The next morning Trisha was still in pain. We made another appointment to go see “Doc” at 11:30. I had breakfast with Christal and Martha and her kids at DJ’s Rustic Restaurant. (The Dude was “not hungry”) and planned to just spend the day walking around Saranac with The Dude and Mookie. The Dude was understandably upset about his mom’s condition and was again a little out of sorts. When we picked up Trisha, we decided to walk over to the Farmer’s Market in Riverside Park, and the walk damn near made her break down in tears. There’d be no more family walks for this vacation, or anymore rides to Kushaqua. We’d visit a couple of my favorite stores on Broadway and then have dinner at The Downhill Grill, plus of course ice cream at Donnelly’s, even though The Shaw’s had packed up to go home.

When The Dude and I have our battles, we always acknowledge after the fact that we were both to blame, and that is true. The situation usually escalates in direct proportion to how I react. The rest of that afternoon he whined about the wi-fi and the weather (it was getting right steamy) and burying his head under the covers on his motel bed. By the time we got to dinner, he insisted on ordering a burrito instead of getting something safer off the kids menu. The burrito came, looking nothing like a Taco Bell burrito, and he had a head-in-the-hands, rocking-back-and-forth full scale meltdown, bitching and moaning about how badly we treated him. And we had to eat our dinner real fast and get out. And he said some nasty stuff he didn’t have to say, just like a Duffy. And I lost my shit on him. I made him stay in the car while we got our last Donnelly’s ice cream and gave him the silent treatment until Trisha got him to sleep. And of course I felt bad about it later.  I went for a drive that night, got one of may many, many coffees to go from the Stewart Shop, looked around Saranac and felt like the most selfish punk in the world for driving my injured wife and my ultra-sensitive son all this way just so I could reconnect with my past. When I told Trisha that, she told me I was being ridiculous. I love that woman.

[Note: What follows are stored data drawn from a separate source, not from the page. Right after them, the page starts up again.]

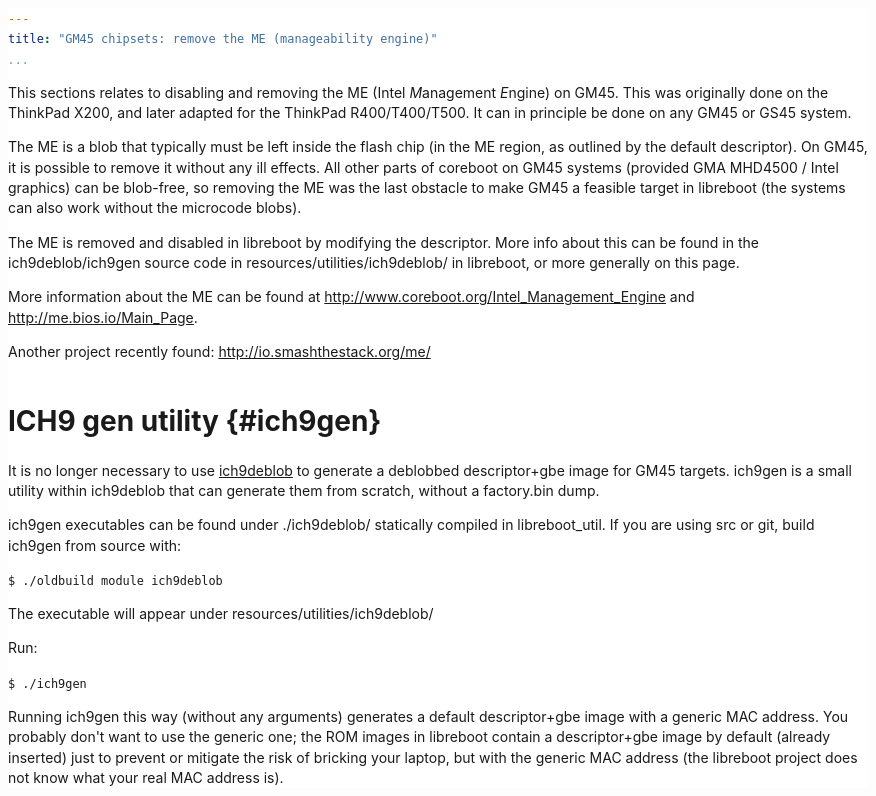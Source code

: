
 ```yaml
---
title: "GM45 chipsets: remove the ME (manageability engine)"
...
```


This sections relates to disabling and removing the ME (Intel
*M*anagement *E*ngine) on GM45. This was originally done on the
ThinkPad X200, and later adapted for the ThinkPad R400/T400/T500. It can
in principle be done on any GM45 or GS45 system.

The ME is a blob that typically must be left inside the flash chip (in
the ME region, as outlined by the default descriptor). On GM45, it is
possible to remove it without any ill effects. All other parts of
coreboot on GM45 systems (provided GMA MHD4500 / Intel graphics) can be
blob-free, so removing the ME was the last obstacle to make GM45 a
feasible target in libreboot (the systems can also work without the
microcode blobs).

The ME is removed and disabled in libreboot by modifying the descriptor.
More info about this can be found in the ich9deblob/ich9gen source code
in resources/utilities/ich9deblob/ in libreboot, or more generally on
this page.

More information about the ME can be found at
<http://www.coreboot.org/Intel_Management_Engine> and
<http://me.bios.io/Main_Page>.

Another project recently found: <http://io.smashthestack.org/me/>

ICH9 gen utility {#ich9gen}
================

It is no longer necessary to use [ich9deblob](#ich9deblob) to generate a
deblobbed descriptor+gbe image for GM45 targets. ich9gen is a small
utility within ich9deblob that can generate them from scratch, without a
factory.bin dump.

ich9gen executables can be found under ./ich9deblob/ statically compiled
in libreboot\_util. If you are using src or git, build ich9gen from
source with:

    $ ./oldbuild module ich9deblob

The executable will appear under resources/utilities/ich9deblob/

Run:

    $ ./ich9gen

Running ich9gen this way (without any arguments) generates a default
descriptor+gbe image with a generic MAC address. You probably don't
want to use the generic one; the ROM images in libreboot contain a
descriptor+gbe image by default (already inserted) just to prevent or
mitigate the risk of bricking your laptop, but with the generic MAC
address (the libreboot project does not know what your real MAC address
is).
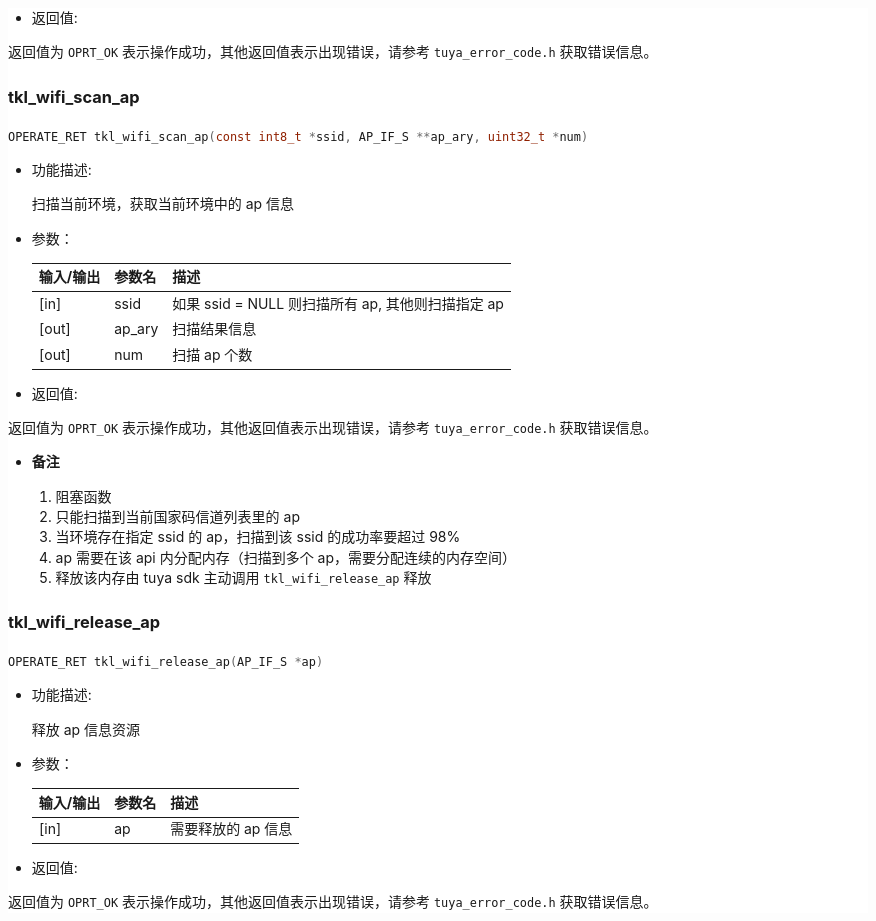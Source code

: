- 返回值:

返回值为 `OPRT_OK` 表示操作成功，其他返回值表示出现错误，请参考 `tuya_error_code.h` 获取错误信息。

  
### tkl_wifi_scan_ap

```c
OPERATE_RET tkl_wifi_scan_ap(const int8_t *ssid, AP_IF_S **ap_ary, uint32_t *num)
```

- 功能描述:

  扫描当前环境，获取当前环境中的 ap 信息


- 参数：

  | 输入/输出 |  参数名  |  描述  |
  |--------|--------|--------|
  | [in] | ssid |如果 ssid = NULL 则扫描所有 ap, 其他则扫描指定 ap |
  | [out] | ap_ary | 扫描结果信息 |
  | [out] | num | 扫描 ap 个数 |

- 返回值:

返回值为 `OPRT_OK` 表示操作成功，其他返回值表示出现错误，请参考 `tuya_error_code.h` 获取错误信息。


- **备注**

  1. 阻塞函数
  2. 只能扫描到当前国家码信道列表里的 ap
  3. 当环境存在指定 ssid 的 ap，扫描到该 ssid 的成功率要超过 98%
  4. ap 需要在该 api 内分配内存（扫描到多个 ap，需要分配连续的内存空间）
  5. 释放该内存由 tuya sdk 主动调用 `tkl_wifi_release_ap` 释放

  
### tkl_wifi_release_ap

```c
OPERATE_RET tkl_wifi_release_ap(AP_IF_S *ap)
```

- 功能描述:

  释放 ap 信息资源


- 参数：

  | 输入/输出 |  参数名  |  描述  |
  |--------|--------|--------|
  | [in] | ap | 需要释放的 ap 信息 |

- 返回值:

返回值为 `OPRT_OK` 表示操作成功，其他返回值表示出现错误，请参考 `tuya_error_code.h` 获取错误信息。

The next morning, as we left to go home, The Dude was quiet, but apologetic. As we drove out through Saranac one last time, I told him that this place has a lot to do with the person that I am, and that I studied the ways of North Country people when I was “growing up” here in the summers. I told him that people who lived here, and the people who knew it well, were people who rolled with the punches, who didn’t let little things get to them, who treated friends and strangers alike with kindness and respect no matter what their circumstances; who kept their sense of humor and their connection to nature intact as much as possible and who knew what was important and what was not. I told him that I didn’t know when we’d be coming back, because he didn’t seem to really appreciate it. And that was just a plain old mean thing to say, but I said it anyway.

As we made our way down 73 to The Northway, The Dude told me he was sorry again. And I apologized for overreacting. And then he said something that will stay with me forever. This is what he said: “I’d like to come back here again and learn how to be a Saranac Lake Guy.”

And so we will. And we’ll find a nice cabin on a lake so we don’t have to live in a motel, and Mookie can go swimming whenever he feels like it, and Trisha will be able to walk, and we’ll leave the damn computer and all the electronic junk at home and keep working on teaching our son to love the North Country for the beautiful, magical place that it is.

And at some point, I’ll take a ride by myself and go down to Children’s Beach and sit and stare at White Cross Mountain and remember for awhile. I’m sure Mom wouldn’t mind the company.